Exercise description
Write out an exact copy of the line with "to generate openApi." and of each line after it, through the end of the records below.

(Records from a dataset)
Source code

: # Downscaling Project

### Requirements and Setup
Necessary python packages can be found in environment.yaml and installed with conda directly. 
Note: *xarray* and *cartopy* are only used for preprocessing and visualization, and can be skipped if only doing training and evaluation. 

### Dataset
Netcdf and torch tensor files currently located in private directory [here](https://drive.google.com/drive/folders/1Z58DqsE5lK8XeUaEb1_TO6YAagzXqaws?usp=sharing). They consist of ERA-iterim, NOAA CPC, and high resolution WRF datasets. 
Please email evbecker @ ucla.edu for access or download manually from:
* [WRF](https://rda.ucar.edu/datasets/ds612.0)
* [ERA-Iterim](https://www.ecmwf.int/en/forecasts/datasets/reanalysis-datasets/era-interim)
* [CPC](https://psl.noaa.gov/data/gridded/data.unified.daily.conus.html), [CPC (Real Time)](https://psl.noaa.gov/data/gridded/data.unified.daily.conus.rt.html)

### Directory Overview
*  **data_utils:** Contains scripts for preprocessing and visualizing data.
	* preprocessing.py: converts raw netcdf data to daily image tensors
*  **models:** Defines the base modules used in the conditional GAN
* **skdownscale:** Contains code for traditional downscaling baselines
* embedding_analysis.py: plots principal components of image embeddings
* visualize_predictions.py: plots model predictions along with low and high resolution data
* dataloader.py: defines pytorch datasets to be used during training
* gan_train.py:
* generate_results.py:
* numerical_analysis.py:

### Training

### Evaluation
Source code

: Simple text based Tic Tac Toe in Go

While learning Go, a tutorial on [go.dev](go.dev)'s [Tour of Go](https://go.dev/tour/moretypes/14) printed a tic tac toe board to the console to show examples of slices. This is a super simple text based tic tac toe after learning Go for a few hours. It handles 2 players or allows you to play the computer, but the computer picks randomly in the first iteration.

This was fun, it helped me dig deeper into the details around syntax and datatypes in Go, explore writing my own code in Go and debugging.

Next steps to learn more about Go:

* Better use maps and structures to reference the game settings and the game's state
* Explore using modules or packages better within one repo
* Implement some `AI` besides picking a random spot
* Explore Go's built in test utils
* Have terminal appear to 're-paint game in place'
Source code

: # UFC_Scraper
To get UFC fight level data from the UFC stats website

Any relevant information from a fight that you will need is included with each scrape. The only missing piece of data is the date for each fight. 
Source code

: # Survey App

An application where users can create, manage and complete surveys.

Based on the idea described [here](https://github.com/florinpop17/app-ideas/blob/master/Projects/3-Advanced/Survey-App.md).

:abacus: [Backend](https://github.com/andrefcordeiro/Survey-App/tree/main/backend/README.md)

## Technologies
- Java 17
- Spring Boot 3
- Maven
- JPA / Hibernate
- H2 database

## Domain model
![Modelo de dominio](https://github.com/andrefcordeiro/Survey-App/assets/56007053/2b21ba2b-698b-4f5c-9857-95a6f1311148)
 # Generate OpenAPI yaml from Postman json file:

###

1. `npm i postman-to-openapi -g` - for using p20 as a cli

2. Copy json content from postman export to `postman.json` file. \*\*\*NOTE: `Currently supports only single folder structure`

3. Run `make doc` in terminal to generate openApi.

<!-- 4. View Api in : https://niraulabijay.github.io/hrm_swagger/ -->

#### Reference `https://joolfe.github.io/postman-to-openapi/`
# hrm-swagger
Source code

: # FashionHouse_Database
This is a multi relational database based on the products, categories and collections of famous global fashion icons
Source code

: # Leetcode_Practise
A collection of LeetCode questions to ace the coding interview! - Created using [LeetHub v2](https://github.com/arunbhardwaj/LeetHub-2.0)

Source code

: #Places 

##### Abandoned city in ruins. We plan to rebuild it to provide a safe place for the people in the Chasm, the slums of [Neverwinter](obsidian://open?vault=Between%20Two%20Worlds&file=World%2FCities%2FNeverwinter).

Finished exercise
3. Run `make doc` in terminal to generate openApi.

<!-- 4. View Api in : https://niraulabijay.github.io/hrm_swagger/ -->

#### Reference `https://joolfe.github.io/postman-to-openapi/`
# hrm-swagger
Source code

: # FashionHouse_Database
This is a multi relational database based on the products, categories and collections of famous global fashion icons
Source code

: # Leetcode_Practise
A collection of LeetCode questions to ace the coding interview! - Created using [LeetHub v2](https://github.com/arunbhardwaj/LeetHub-2.0)

Source code

: #Places 

##### Abandoned city in ruins. We plan to rebuild it to provide a safe place for the people in the Chasm, the slums of [Neverwinter](obsidian://open?vault=Between%20Two%20Worlds&file=World%2FCities%2FNeverwinter).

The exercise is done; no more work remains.